Bases: ResultProtocolMixin

Result of an Invariant Causal Prediction run (:func:icp).

Attributes:

Name	Type	Description
`parents`	`set of str`	Provably-causal parents of `Y` -- the intersection of every subset accepted by the invariance test. Empty when no informative subset is accepted (the conservative answer).
`accepted_subsets`	`list of frozenset`	All candidate subsets that passed the level-alpha invariance test.
`rejection_reason`	`dict`	Maps each rejected subset to a human-readable reason string.
`alpha`	`float`	Family-wise significance level used.
`coefficients`	`dict`	`var -> (lo, hi)` 95% confidence interval for each parent's coefficient in the pooled OLS fit on `parents`.
`method`	`str`	`"linear"` or `"nonlinear"`.

Examples:

>>> import statspai as sp
>>> import numpy as np
>>> import pandas as pd
>>> rng = np.random.default_rng(0)
>>> n = 400
>>> env = np.r_[np.zeros(n // 2, dtype=int), np.ones(n // 2, dtype=int)]
>>> x1 = 3.0 * env + rng.normal(size=n)
>>> y = 1.5 * x1 + rng.normal(size=n)
>>> x2 = y + rng.normal(size=n)
>>> X = pd.DataFrame({"X1": x1, "X2": x2})
>>> res = sp.icp(X, y, env)
>>> isinstance(res, sp.ICPResult)
True
>>> sorted(res.parents)
['X1']

PCMCIResult `dataclass` ¶

Bases: ResultProtocolMixin

PCMCI output — lag-specific adjacency + discovered links.

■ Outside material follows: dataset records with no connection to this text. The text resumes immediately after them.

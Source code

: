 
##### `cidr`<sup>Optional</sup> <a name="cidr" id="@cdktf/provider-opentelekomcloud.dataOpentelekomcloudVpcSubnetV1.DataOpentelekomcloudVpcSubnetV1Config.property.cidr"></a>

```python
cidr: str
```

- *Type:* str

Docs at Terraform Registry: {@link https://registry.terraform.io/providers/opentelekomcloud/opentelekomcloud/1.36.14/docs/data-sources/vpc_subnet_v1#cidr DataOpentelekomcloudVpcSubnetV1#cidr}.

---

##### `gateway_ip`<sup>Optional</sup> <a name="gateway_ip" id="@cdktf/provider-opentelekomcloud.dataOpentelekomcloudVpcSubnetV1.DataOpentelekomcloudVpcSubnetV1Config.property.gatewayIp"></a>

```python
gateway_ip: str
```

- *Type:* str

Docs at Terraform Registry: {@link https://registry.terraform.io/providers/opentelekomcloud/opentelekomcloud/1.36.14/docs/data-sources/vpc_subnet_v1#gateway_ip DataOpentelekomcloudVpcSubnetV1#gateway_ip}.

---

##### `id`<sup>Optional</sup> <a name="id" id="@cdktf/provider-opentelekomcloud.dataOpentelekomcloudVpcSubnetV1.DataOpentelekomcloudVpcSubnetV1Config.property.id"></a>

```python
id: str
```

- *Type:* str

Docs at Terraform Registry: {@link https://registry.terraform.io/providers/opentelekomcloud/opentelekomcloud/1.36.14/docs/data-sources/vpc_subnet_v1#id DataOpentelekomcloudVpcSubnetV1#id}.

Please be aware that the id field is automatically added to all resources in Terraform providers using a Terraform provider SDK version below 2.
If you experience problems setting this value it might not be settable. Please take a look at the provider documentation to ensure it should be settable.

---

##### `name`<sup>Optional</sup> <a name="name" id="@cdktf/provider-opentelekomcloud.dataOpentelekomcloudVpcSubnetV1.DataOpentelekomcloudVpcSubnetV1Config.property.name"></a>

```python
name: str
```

Returned by :func:pcmci. Bundles the lag-specific p-value tensor (p_matrix), the partial-correlation strengths (val_matrix), the boolean adjacency decision tensor, and the effective sample size. Call :meth:discovered_links for a tidy DataFrame of the significant lagged links and :meth:summary for a one-screen report.

Examples:

A two-variable system where lagged GDP drives inflation:

>>> import numpy as np
>>> import pandas as pd
>>> import statspai as sp
>>> rng = np.random.default_rng(0)
>>> T = 120
>>> gdp = np.zeros(T)
>>> inflation = np.zeros(T)
>>> eg = rng.normal(0, 1, T)
>>> ei = rng.normal(0, 1, T)
>>> for t in range(1, T):
...     gdp[t] = 0.5 * gdp[t - 1] + eg[t]
...     inflation[t] = 0.4 * gdp[t - 1] + 0.3 * inflation[t - 1] + ei[t]
>>> df = pd.DataFrame({"gdp": gdp, "inflation": inflation})
>>> res = sp.pcmci(df, tau_max=2, pc_alpha=0.05)
>>> isinstance(res, sp.PCMCIResult)
True
>>> links = res.discovered_links()
>>> list(links.columns)
['source', 'target', 'lag', 'partial_corr', 'p_value']
>>> bool(((links["source"] == "gdp") &
...       (links["target"] == "inflation")).any())
True

discovered_links ¶

discovered_links() -> DataFrame

Return a DataFrame of significant links sorted by strength.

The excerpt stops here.